== WHAT TO PRODUCE ==
The expected answer comprises all lines from the entries that contain the string "beyond".

== DATASET EXCERPTS ==

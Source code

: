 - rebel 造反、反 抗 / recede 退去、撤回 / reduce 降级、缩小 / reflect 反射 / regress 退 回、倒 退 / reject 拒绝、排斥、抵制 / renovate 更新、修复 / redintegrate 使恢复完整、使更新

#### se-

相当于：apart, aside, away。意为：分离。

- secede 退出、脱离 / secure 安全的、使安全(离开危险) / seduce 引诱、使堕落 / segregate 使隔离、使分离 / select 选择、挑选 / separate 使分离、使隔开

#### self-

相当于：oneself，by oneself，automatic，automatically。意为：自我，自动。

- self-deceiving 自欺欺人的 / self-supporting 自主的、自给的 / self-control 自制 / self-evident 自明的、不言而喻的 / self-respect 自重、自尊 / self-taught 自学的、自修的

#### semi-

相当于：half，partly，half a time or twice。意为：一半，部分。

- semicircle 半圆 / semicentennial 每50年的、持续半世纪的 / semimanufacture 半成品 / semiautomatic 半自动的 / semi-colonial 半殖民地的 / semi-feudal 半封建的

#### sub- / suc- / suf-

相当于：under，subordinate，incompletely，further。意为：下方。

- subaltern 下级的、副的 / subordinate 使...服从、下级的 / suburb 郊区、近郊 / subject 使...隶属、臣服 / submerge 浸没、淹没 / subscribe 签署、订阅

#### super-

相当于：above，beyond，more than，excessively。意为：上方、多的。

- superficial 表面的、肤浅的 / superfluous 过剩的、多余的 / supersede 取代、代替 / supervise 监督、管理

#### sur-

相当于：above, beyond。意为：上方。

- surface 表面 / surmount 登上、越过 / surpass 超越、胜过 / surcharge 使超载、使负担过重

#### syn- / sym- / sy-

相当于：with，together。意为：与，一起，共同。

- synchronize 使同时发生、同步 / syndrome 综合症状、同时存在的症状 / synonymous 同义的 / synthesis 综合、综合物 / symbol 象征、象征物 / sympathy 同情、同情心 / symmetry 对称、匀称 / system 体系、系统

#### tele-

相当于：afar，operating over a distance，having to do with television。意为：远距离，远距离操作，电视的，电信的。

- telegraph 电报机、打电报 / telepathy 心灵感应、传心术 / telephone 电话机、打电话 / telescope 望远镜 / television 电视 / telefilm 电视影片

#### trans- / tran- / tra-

== RESPONSE AREA ==
相当于：above，beyond，more than，excessively。意为：上方、多的。
相当于：above, beyond。意为：上方。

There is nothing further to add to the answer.